-- LISTED ENTRIES follows --
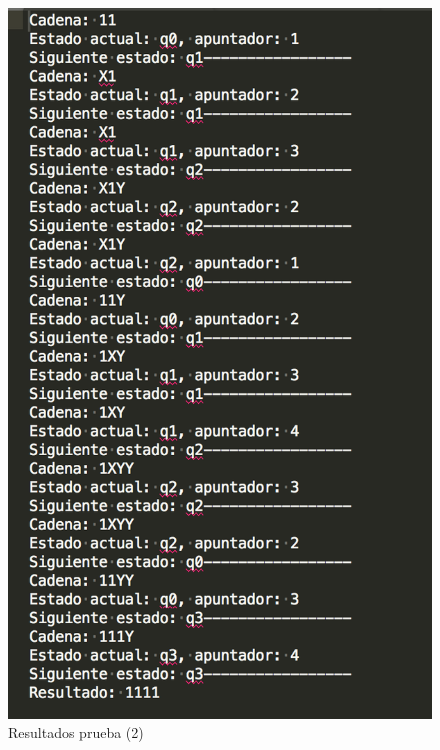 	\begin{figure}[H]
		\begin{center}
			\includegraphics[scale=.6]{img/prueba2.png}
			\caption{Resultados prueba (2)}
			\label{fig:maquin3}
		\end{center}
	\end{figure}

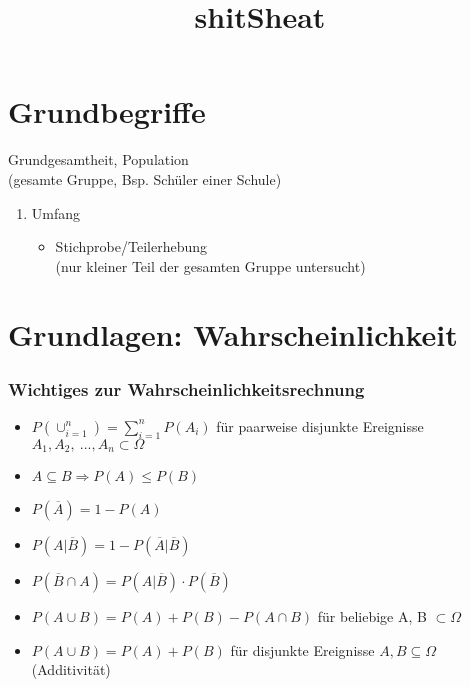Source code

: \documentclass[10pt,a4paper,landscape]{article}
\title{shitSheat}
\newcommand{\setdocumentfont}{\fontsize{6}{8}\selectfont}
\begin{document}
\setdocumentfont
\begin{multicols}{4}
\noindent

\section{Grundbegriffe}
Grundgesamtheit, Population\\
	(gesamte Gruppe, Bsp. Schüler einer Schule)

\begin{enumerate}

\item Umfang
\begin{itemize}
\item Stichprobe/Teilerhebung\\
	(nur kleiner Teil der gesamten Gruppe untersucht)
\end{itemize}

\end{enumerate}


\section{Grundlagen: Wahrscheinlichkeit}

\subsubsection*{Wichtiges zur Wahrscheinlichkeitsrechnung}
\begin{itemize}
\item $P(\cup _{i=1} ^{n}) = \sum_{i=1}^n P(A_i)$ für paarweise disjunkte Ereignisse $A_1, A_2, ~..., A_n \subset \Omega$
\item $A \subseteq B \Rightarrow P(A) \leqslant P(B)$
\item \(P (\overline{A}) = 1 - P(A)\)
\item $P(A|\overline{B})= 1 - P(\overline{A} |\overline{B})$
\item $P(\overline{B}\cap A)=P(A|\overline{B})\cdot P(\overline{B})$
\item $P(A\cup B) = P(A) + P(B) -P(A\cap B)$ für beliebige A, B $\subset \Omega$
\item $P(A \cup B) = P(A) + P(B)$ für disjunkte Ereignisse $A,B \subseteq \Omega$ (Additivität)
\end{itemize}


\end{multicols}
\end{document}
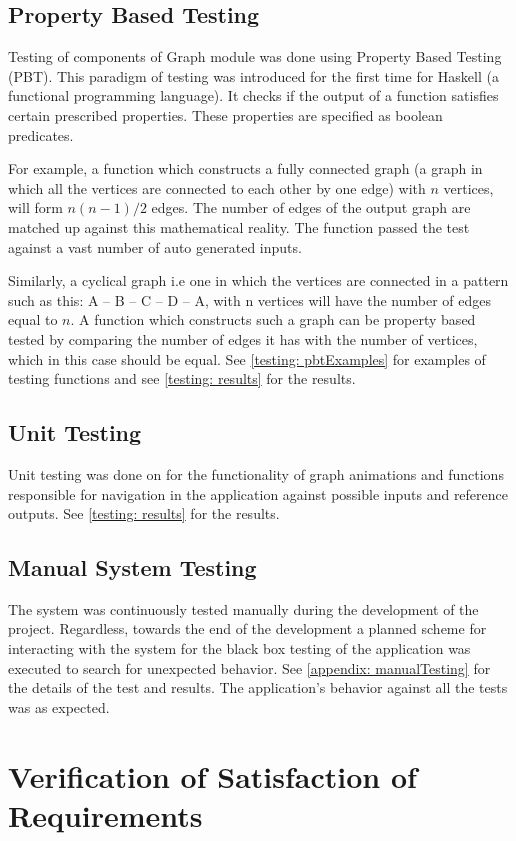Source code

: \subsection{Property Based Testing}
Testing of components of Graph module was done using Property Based Testing (PBT).
This paradigm of testing was introduced for the first time for Haskell (a
functional programming language). It checks if the output of a function
satisfies certain prescribed properties. These properties are specified as
boolean predicates.

For example, a function which constructs a fully connected graph (a graph in
which all the vertices are connected to each other by one edge) with $n$
vertices, will form $n (n - 1) / 2$ edges. The number of edges of the output
graph are matched up against this mathematical reality. The function passed
the test against a vast number of auto generated inputs.

Similarly, a cyclical graph i.e one in which the vertices are connected in a
pattern such as this: A -- B -- C -- D -- A, with n vertices will have the
number of edges equal to $n$. A function which constructs such a graph can be
property based tested by comparing the number of edges it has with the number
of vertices, which in this case should be equal. See \autoref{testing: pbtExamples}
for examples of testing functions and see \autoref{testing: results} for the results.

\subsection{Unit Testing}
Unit testing was done on for the functionality of graph animations and
functions responsible for navigation in the application against possible inputs
and reference outputs. See \autoref{testing: results} for the results.

\subsection{Manual System Testing}
The system was continuously tested manually during the development of the
project. Regardless, towards the end of the development a planned scheme for
interacting with the system for the black box testing of the application was
executed to search for unexpected behavior. See \autoref{appendix:
manualTesting} for the details of the test and results. The application's
behavior against all the tests was as expected.

\section{Verification of Satisfaction of Requirements}

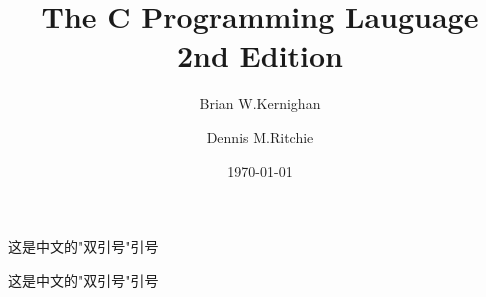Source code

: \documentclass[nofonts, a4paper, oneside, 10pt]{book}
\title{The C Programming Lauguage \\ 2nd Edition}
\author{Brian W.Kernighan \and Dennis M.Ritchie}
\date{\today}
\numberwithin{exercnt}{chapter}
\newcommand\lquote{\phantom{ }"}
\newenvironment{myquotation}
    {\phantom{ }\CJKsetecglue{}"}
    {"}
\begin{document}
    这是中文的\lquote 双引号"引号

    这是中文的\begin{myquotation}双引号\end{myquotation}引号
\end{document}
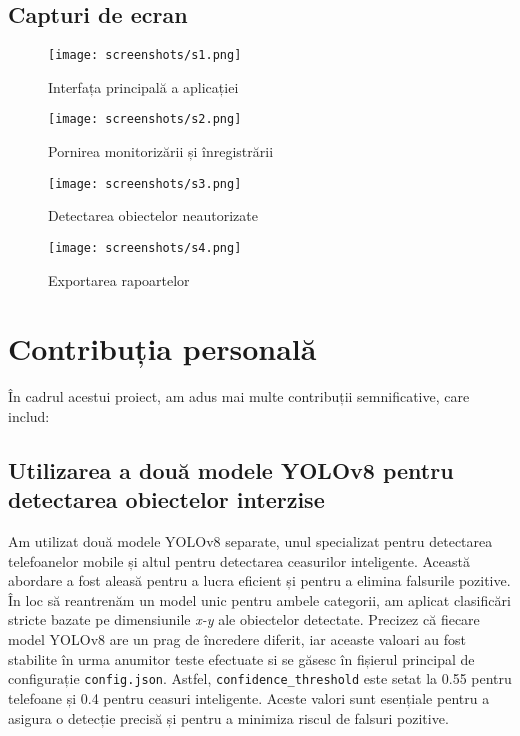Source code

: \documentclass[12pt,a4paper]{article}
\begin{document}
\subsection{Capturi de ecran}

\begin{figure}[H]
    \centering
    \texttt{[image: screenshots/s1.png]}
    \caption{Interfața principală a aplicației}
\end{figure}

\begin{figure}[H]
    \centering
    \texttt{[image: screenshots/s2.png]}
    \caption{Pornirea monitorizării și înregistrării}
\end{figure}

\begin{figure}[H]
    \centering
    \texttt{[image: screenshots/s3.png]}
    \caption{Detectarea obiectelor neautorizate}
\end{figure}

\begin{figure}[H]
    \centering
    \texttt{[image: screenshots/s4.png]}
    \caption{Exportarea rapoartelor}
\end{figure}

\section{Contribuția personală}

În cadrul acestui proiect, am adus mai multe contribuții semnificative, care includ:

\subsection{Utilizarea a două modele YOLOv8 pentru detectarea obiectelor interzise}
Am utilizat două modele YOLOv8 separate, unul specializat pentru detectarea telefoanelor mobile și altul pentru detectarea ceasurilor inteligente. Această abordare a fost aleasă pentru a lucra eficient și pentru a elimina falsurile pozitive. În loc să reantrenăm un model unic pentru ambele categorii, am aplicat clasificări stricte bazate pe dimensiunile \textit{x-y} ale obiectelor detectate. Precizez că fiecare model YOLOv8 are un prag de încredere diferit, iar aceaste valoari au fost stabilite în urma anumitor teste efectuate si se găsesc în fișierul principal de configurație \texttt{config.json}. Astfel, \texttt{confidence\_threshold} este setat la 0.55 pentru telefoane și 0.4 pentru ceasuri inteligente. Aceste valori sunt esențiale pentru a asigura o detecție precisă și pentru a minimiza riscul de falsuri pozitive.
\end{document}
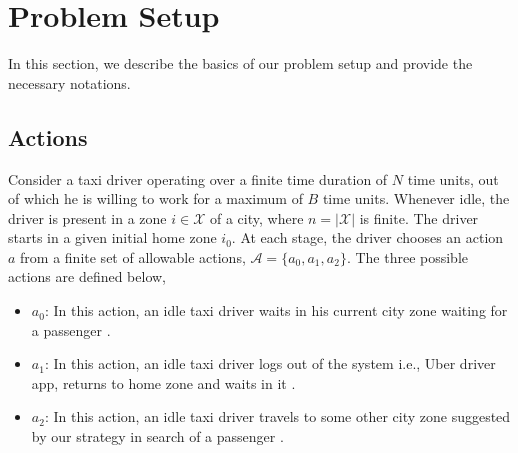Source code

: 
\section{Problem Setup}
\label{sec:problem_setup}

In this section, we describe the basics of our problem setup and provide the necessary notations.

\subsection{Actions}

Consider a taxi driver operating over a finite time duration of $N$ time units, out of which he is willing to work for a maximum of $B$ time units. Whenever idle, the driver is present in a zone $i \in \mathcal{X}$ of a city, where $n = |\mathcal{X}|$ is finite. The driver starts in a given initial home zone $i_0$. At each stage, the driver chooses an action $a$ from a finite set of allowable actions, $\mathcal{A} =\{a_0, a_1, a_2\}$. The three possible actions are defined below,

\begin{itemize}
    \item {\getpassenger} $a_0$: In this action, an idle taxi driver waits in his current city zone waiting for a passenger .
    \item {\gohome} $a_1$: In this action, an idle taxi driver logs out of the system i.e., Uber driver app, returns to home zone and waits in it .
    \item {\relocate} $a_2$: In this action, an idle taxi driver travels to some other city zone suggested by our strategy in search of a passenger .
\end{itemize}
-- LISTED ENTRIES concluded --
Repeat, word for word, every line from the line that contains "of a passenger ." to the end of the entries; include both of those lines and no others.

## ANSWER TO THE EXERCISE
    \item {\relocate} $a_2$: In this action, an idle taxi driver travels to some other city zone suggested by our strategy in search of a passenger .
\end{itemize}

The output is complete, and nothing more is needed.